Em comunicado interno, na quarta-feira, o Global Media Group (GMG), que inclui o JN, DN, TSF e O Jogo, anunciou que vai negociar “com caráter de urgência” rescisões com 150 a 200 trabalhadores e avançar com uma reestruturação para evitar “a mais do que previsível falência do grupo”.

Num manifesto publicado nos canais do movimento “Somos JN”, “pela defesa do ‘Jornal de Notícias’ e de 135 anos de ligação às pessoas e aos territórios”, os trabalhadores referem que o jornal “não é uma prioridade para a nova administração do Global Media Group” e que o corte de trabalhadores “será a morte do JN como o conhecemos e a destruição da ligação centenária às pessoas, às instituições e aos territórios.

O último despedimento coletivo na Global Media tinha ocorrido em outubro de 2020, quando o grupo decidiu dispensar 81 trabalhadores, 17 dos quais jornalistas. “A evolução acentuadamente negativa do mercado dos media, agora mais evidente com a presente pandemia, precipitou os meios de comunicação social numa crise sem precedentes a que importa responder com fortes medidas de contenção”, podia ler-se no comunicado da administração.

A administração da empresa garantia ainda que as medidas tomadas à data iriam permitir à Global não só “regressar a um nível económico e financeiro saudável”, mas também garantir a proteção de “várias centenas de postos de trabalho” e a “continuidade dos inestimáveis serviços que os meios de informação, alguns deles centenários, vêm prestando à comunidade, com qualidade e independência.”

Tiragem e circulação paga afundam

A imprensa tradicional não vive dias fáceis e o jornalismo impresso sabe-o melhor do que ninguém. A transição para o digital e as alterações do padrões de consumo de informação vieram colocar desafios excecionais e a pandemia foi, para muitos, como um ‘golpe fatal.’

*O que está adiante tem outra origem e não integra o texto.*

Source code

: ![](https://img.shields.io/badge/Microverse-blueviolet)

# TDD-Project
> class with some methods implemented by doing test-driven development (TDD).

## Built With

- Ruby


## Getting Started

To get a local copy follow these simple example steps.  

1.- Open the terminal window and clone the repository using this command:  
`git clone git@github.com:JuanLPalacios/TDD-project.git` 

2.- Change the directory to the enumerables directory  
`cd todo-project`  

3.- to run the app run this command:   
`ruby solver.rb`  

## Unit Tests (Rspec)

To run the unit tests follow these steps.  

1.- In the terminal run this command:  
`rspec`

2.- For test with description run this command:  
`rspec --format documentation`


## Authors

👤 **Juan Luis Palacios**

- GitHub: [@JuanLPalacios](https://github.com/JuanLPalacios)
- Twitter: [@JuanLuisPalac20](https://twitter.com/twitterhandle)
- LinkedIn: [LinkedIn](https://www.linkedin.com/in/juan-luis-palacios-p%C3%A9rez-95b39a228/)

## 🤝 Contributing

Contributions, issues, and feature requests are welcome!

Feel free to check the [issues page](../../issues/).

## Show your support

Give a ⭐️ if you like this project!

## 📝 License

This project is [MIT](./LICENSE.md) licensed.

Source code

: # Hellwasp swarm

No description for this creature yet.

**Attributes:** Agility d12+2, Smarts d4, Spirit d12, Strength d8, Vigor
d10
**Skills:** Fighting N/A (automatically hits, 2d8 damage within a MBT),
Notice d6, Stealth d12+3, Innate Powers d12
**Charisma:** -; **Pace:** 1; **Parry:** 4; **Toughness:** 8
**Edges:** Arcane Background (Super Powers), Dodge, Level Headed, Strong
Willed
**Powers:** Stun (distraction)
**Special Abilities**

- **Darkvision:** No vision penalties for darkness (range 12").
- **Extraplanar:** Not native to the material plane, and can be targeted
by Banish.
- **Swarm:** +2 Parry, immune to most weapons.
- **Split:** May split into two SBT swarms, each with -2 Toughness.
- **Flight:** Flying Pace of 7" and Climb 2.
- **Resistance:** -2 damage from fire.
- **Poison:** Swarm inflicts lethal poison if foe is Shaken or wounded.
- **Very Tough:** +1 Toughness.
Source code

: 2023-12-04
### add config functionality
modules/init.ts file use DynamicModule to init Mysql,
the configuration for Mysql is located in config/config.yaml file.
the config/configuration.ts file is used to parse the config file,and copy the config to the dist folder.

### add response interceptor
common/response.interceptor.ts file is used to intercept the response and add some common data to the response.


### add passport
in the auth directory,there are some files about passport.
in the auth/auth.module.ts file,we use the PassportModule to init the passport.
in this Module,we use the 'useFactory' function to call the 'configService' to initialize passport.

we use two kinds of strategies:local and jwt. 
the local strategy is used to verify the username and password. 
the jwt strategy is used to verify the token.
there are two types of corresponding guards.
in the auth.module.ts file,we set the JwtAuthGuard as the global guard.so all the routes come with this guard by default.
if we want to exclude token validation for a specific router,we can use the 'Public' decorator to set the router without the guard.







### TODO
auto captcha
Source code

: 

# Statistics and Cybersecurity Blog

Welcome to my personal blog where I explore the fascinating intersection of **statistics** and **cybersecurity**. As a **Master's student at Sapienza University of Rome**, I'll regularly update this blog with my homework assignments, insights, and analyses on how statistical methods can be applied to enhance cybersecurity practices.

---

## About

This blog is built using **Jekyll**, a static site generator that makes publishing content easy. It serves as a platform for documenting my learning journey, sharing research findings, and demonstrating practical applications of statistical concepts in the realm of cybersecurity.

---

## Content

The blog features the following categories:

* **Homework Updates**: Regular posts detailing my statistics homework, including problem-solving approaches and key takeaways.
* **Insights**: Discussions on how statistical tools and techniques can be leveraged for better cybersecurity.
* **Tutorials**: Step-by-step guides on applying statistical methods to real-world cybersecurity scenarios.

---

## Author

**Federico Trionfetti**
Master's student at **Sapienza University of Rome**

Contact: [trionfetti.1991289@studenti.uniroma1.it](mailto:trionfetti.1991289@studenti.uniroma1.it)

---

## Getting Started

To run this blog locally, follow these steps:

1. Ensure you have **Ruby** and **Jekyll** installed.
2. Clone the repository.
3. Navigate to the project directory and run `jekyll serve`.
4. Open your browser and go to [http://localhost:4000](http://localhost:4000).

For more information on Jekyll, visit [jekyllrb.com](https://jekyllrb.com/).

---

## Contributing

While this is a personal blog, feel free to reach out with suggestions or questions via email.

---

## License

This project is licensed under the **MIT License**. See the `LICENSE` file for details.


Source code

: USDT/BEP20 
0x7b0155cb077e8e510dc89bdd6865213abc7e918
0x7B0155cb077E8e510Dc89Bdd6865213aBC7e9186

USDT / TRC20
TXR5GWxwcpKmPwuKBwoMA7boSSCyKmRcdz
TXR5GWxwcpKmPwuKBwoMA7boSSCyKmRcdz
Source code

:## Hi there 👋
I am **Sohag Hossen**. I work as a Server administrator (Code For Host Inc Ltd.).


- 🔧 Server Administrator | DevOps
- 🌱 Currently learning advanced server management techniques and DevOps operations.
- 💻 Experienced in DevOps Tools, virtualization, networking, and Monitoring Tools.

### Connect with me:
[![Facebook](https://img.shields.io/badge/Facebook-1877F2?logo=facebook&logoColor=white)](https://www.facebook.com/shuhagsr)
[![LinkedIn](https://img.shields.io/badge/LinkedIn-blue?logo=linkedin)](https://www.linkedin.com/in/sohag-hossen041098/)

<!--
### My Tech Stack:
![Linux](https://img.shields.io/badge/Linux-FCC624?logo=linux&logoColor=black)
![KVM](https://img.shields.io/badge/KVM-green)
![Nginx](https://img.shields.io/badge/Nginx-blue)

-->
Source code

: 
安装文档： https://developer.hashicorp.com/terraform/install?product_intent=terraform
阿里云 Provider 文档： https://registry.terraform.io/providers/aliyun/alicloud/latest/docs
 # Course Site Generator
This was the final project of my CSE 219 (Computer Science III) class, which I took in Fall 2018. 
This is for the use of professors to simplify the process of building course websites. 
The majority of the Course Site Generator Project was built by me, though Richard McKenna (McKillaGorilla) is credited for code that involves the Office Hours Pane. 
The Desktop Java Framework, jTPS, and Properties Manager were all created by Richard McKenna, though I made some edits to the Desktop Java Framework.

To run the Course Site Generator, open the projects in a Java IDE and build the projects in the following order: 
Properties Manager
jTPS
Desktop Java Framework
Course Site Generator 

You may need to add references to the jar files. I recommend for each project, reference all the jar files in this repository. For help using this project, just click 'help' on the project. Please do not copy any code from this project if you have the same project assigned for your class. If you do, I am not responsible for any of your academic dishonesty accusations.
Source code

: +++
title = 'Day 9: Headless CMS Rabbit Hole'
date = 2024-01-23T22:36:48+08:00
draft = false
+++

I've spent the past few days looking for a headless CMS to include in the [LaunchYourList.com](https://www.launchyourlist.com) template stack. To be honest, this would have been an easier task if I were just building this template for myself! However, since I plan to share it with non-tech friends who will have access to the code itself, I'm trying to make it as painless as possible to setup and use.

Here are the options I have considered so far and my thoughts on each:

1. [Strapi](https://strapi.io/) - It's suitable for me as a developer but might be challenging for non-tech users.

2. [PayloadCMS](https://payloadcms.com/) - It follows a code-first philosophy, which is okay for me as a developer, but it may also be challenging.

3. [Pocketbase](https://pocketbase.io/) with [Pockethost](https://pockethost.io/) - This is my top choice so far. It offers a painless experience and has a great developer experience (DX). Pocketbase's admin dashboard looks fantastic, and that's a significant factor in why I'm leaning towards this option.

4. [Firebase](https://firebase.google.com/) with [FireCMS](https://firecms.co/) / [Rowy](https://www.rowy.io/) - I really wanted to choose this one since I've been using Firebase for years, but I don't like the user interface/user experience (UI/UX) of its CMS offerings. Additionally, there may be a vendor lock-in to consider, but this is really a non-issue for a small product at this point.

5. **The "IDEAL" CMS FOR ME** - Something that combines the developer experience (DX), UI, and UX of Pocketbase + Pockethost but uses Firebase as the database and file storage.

Segundo dados da Associação Portuguesa de Controlo de Tiragem e Circulação, o Jornal de Notícias vendeu, em média, 19.327 exemplares no terceiro trimestre de 2023. Há precisamente 10 anos, no mesmo período, o número era de 64.191. Há 20 anos, 101.452.

A era digital não foi simpática para o JN. Embora o jornal conte com uma vasta audiência nas redes sociais e ocupe mês após mês as posições cimeiras do ranking ‘netAudience’, que mede a audiência digital dos órgãos de comunicação social em Portugal, os seguidores, likes e pageviews não têm sido convertidos em subscrições.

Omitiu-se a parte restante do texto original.